Aim of the exercise —
Output each entry verbatim.

** Opening Information provided block **

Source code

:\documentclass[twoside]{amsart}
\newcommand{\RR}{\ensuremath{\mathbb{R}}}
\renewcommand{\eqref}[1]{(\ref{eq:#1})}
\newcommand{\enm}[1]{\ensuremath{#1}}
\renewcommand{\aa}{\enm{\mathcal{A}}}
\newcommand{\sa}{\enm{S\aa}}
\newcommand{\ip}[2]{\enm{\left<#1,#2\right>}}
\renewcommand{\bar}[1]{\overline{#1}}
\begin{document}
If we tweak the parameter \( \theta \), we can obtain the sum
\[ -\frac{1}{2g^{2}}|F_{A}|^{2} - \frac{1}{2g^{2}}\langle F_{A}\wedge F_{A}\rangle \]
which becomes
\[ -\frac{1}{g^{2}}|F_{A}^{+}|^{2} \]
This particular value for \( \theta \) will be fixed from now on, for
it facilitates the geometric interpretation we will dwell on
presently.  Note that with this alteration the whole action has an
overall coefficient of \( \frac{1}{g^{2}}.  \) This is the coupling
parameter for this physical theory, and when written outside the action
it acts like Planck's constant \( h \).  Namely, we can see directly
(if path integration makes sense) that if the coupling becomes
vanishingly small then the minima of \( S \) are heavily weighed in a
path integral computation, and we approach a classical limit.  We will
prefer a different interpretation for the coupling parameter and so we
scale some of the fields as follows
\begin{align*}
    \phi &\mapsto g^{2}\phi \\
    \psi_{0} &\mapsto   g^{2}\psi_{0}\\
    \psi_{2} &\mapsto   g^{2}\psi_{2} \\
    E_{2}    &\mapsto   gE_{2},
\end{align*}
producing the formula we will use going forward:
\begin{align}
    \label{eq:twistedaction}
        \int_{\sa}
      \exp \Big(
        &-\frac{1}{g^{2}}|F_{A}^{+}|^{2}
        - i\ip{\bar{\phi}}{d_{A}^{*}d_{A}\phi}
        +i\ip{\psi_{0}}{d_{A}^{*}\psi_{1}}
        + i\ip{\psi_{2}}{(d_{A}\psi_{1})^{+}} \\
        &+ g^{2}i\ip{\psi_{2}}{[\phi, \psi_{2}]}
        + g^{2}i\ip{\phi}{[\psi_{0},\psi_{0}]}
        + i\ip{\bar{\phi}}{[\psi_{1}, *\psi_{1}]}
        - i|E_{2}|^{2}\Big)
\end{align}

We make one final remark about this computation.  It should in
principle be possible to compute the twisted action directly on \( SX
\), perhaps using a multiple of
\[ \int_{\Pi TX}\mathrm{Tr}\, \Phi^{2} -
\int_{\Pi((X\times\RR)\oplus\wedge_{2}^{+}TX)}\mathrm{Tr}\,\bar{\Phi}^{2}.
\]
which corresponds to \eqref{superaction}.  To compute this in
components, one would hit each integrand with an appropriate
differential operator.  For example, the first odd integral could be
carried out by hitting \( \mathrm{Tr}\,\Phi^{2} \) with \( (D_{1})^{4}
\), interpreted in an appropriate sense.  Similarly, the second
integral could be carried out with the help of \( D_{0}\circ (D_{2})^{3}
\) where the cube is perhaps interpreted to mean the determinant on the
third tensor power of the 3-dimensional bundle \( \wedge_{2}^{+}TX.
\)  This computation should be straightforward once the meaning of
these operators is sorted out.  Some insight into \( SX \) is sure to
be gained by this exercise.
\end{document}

** Closing Information provided block **

Written answer —
Source code

:\documentclass[twoside]{amsart}
\newcommand{\RR}{\ensuremath{\mathbb{R}}}
\renewcommand{\eqref}[1]{(\ref{eq:#1})}
\newcommand{\enm}[1]{\ensuremath{#1}}
\renewcommand{\aa}{\enm{\mathcal{A}}}
\newcommand{\sa}{\enm{S\aa}}
\newcommand{\ip}[2]{\enm{\left<#1,#2\right>}}
\renewcommand{\bar}[1]{\overline{#1}}
\begin{document}
If we tweak the parameter \( \theta \), we can obtain the sum
\[ -\frac{1}{2g^{2}}|F_{A}|^{2} - \frac{1}{2g^{2}}\langle F_{A}\wedge F_{A}\rangle \]
which becomes
\[ -\frac{1}{g^{2}}|F_{A}^{+}|^{2} \]
This particular value for \( \theta \) will be fixed from now on, for
it facilitates the geometric interpretation we will dwell on
presently.  Note that with this alteration the whole action has an
overall coefficient of \( \frac{1}{g^{2}}.  \) This is the coupling
parameter for this physical theory, and when written outside the action
it acts like Planck's constant \( h \).  Namely, we can see directly
(if path integration makes sense) that if the coupling becomes
vanishingly small then the minima of \( S \) are heavily weighed in a
path integral computation, and we approach a classical limit.  We will
prefer a different interpretation for the coupling parameter and so we
scale some of the fields as follows
\begin{align*}
    \phi &\mapsto g^{2}\phi \\
    \psi_{0} &\mapsto   g^{2}\psi_{0}\\
    \psi_{2} &\mapsto   g^{2}\psi_{2} \\
    E_{2}    &\mapsto   gE_{2},
\end{align*}
producing the formula we will use going forward:
\begin{align}
    \label{eq:twistedaction}
        \int_{\sa}
      \exp \Big(
        &-\frac{1}{g^{2}}|F_{A}^{+}|^{2}
        - i\ip{\bar{\phi}}{d_{A}^{*}d_{A}\phi}
        +i\ip{\psi_{0}}{d_{A}^{*}\psi_{1}}
        + i\ip{\psi_{2}}{(d_{A}\psi_{1})^{+}} \\
        &+ g^{2}i\ip{\psi_{2}}{[\phi, \psi_{2}]}
        + g^{2}i\ip{\phi}{[\psi_{0},\psi_{0}]}
        + i\ip{\bar{\phi}}{[\psi_{1}, *\psi_{1}]}
        - i|E_{2}|^{2}\Big)
\end{align}

We make one final remark about this computation.  It should in
principle be possible to compute the twisted action directly on \( SX
\), perhaps using a multiple of
\[ \int_{\Pi TX}\mathrm{Tr}\, \Phi^{2} -
\int_{\Pi((X\times\RR)\oplus\wedge_{2}^{+}TX)}\mathrm{Tr}\,\bar{\Phi}^{2}.
\]
which corresponds to \eqref{superaction}.  To compute this in
components, one would hit each integrand with an appropriate
differential operator.  For example, the first odd integral could be
carried out by hitting \( \mathrm{Tr}\,\Phi^{2} \) with \( (D_{1})^{4}
\), interpreted in an appropriate sense.  Similarly, the second
integral could be carried out with the help of \( D_{0}\circ (D_{2})^{3}
\) where the cube is perhaps interpreted to mean the determinant on the
third tensor power of the 3-dimensional bundle \( \wedge_{2}^{+}TX.
\)  This computation should be straightforward once the meaning of
these operators is sorted out.  Some insight into \( SX \) is sure to
be gained by this exercise.
\end{document}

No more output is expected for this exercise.